De acordo com a autora,
“[...] muito embora as favelas antigas, que foram poupadas da remoção, tenham
continuado a crescer por meio da verticalização [...] o custo de moradia na favela,
com o mercado de aluguéis se desenvolvendo, acompanhando a inflação,
praticamente inviabilizou a permanência de muitos, bloqueando por outro lado a
entrada de migrantes recém-chegados. O destino mais frequente do pobre tornou-se a
periferia” (VALLADARES, 1991, p. 103).
Quanto à questão relativa ao emprego, o Estado continuava a reconhecer a existência
de dois setores, agora denominados “formal” e “informal”. O subemprego passou, assim, a
cair em desuso, uma vez que o setor informal preencheu uma lacuna importante na economia
urbana. Para Valladares, mesma que a atividade do setor informal fosse “irregular” e “mal
paga”, ainda sim havia uma função de inclusão importante para aqueles que estavam
excluídos da rede do mercado formal. Não era o ideal, evidentemente, mas ao menos oferecia
uma oportunidade de trabalho. Destarte, Valladares analisa na década de oitenta o
reconhecimento do termo “trabalhador pobre”. Esse termo passou a imperar após uma
pesquisa que constatou que a pobreza encontrava-se presente até mesmo entre os
trabalhadores regularmente empregados. Nas palavras da autora,
“[...] de 4,4 milhões de famílias classificadas como “miseráveis”, 3,2 milhões tinham
todos os seus membros incorporados ao mercado formal de trabalho [...] a família
pobre, trabalhadora, se viu cada vez mais obrigada a apelar para as chamadas
“estratégias de sobrevivência”” (VALLADARES, 1991, p. 106).
Essa estratégia que a autora se refere está ligada não somente a uma volta da jornada
de trabalho por parte dos aposentados, mas sobretudo ao trabalho de jovens e crianças na rua.
Essa estratégia de sobrevivência, como muitos sabem, ainda se perpetua em muitas cidades
brasileiras. No Rio de Janeiro, é comum enxergamos crianças trabalhando em sinais de
trânsito, com intuito de elevar a renda familiar. Embora o salário mínimo brasileiro tenha
aumentado nos últimos anos, ainda se encontra muito aquém para as necessidades básicas de
cada família. O que vale salientar, porém, é a percepção, sobretudo da elite, em perceber a
realidade do trabalhador pobre. A década de 90 marca o inicio de um novo tratamento dado
aos pobres. Relatórios do Banco Mundial defendem que
“[...] o meio mais eficiente de obter avanços rápidos e politicamente sustentáveis na
qualidade de vida dos pobres tem sido a adoção de uma estratégia de dois elementos.

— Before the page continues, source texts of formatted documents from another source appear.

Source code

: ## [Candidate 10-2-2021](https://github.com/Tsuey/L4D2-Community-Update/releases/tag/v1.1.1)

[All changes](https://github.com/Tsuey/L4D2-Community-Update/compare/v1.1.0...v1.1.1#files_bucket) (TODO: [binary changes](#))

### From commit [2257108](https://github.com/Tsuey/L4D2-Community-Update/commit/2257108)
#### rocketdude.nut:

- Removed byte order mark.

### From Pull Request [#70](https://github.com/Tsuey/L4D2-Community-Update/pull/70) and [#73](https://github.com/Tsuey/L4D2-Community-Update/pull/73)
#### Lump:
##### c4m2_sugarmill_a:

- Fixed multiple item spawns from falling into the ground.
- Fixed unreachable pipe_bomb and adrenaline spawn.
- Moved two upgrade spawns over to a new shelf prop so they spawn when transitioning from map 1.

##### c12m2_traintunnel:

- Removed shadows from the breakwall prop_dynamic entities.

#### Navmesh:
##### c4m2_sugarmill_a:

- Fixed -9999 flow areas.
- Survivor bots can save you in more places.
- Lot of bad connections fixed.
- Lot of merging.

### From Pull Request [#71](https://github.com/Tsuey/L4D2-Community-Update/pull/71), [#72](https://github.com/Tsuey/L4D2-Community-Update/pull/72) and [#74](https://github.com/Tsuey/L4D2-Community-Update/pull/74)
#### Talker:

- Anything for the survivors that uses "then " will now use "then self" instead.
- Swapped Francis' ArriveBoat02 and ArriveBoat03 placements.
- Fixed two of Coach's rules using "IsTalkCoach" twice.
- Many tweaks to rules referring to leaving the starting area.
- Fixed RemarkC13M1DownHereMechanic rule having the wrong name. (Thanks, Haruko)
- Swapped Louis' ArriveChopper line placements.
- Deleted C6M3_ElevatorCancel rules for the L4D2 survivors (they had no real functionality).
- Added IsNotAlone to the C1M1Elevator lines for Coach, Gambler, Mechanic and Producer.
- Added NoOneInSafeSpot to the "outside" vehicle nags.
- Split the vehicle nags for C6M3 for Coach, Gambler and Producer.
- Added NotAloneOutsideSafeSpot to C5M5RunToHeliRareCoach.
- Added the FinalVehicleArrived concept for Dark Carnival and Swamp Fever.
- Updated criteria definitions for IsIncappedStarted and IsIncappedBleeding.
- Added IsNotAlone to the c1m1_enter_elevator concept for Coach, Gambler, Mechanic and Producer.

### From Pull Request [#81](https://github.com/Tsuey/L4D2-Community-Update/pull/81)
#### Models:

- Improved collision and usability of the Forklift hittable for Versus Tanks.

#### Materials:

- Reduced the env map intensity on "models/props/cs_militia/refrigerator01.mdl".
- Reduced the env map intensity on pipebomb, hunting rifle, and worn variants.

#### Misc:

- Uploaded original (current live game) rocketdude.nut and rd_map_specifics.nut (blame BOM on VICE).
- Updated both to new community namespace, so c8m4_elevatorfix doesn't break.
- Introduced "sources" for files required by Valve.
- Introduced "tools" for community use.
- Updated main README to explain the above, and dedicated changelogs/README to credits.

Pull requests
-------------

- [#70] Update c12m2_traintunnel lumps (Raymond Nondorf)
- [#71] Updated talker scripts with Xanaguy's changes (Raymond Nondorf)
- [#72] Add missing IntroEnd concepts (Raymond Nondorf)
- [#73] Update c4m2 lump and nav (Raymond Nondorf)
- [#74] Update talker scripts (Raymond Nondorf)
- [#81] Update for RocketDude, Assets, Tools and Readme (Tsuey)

O primeiro elemento dessa estratégia é a busca de um modelo de crescimento que
garanta o uso produtivo do bem mais abundante entre os pobres – o trabalho. O
segundo elemento é o provimento amplo de serviços sociais básicos aos pobres,
sobretudo de educação primaria, assistência medica básica e planejamento familiar.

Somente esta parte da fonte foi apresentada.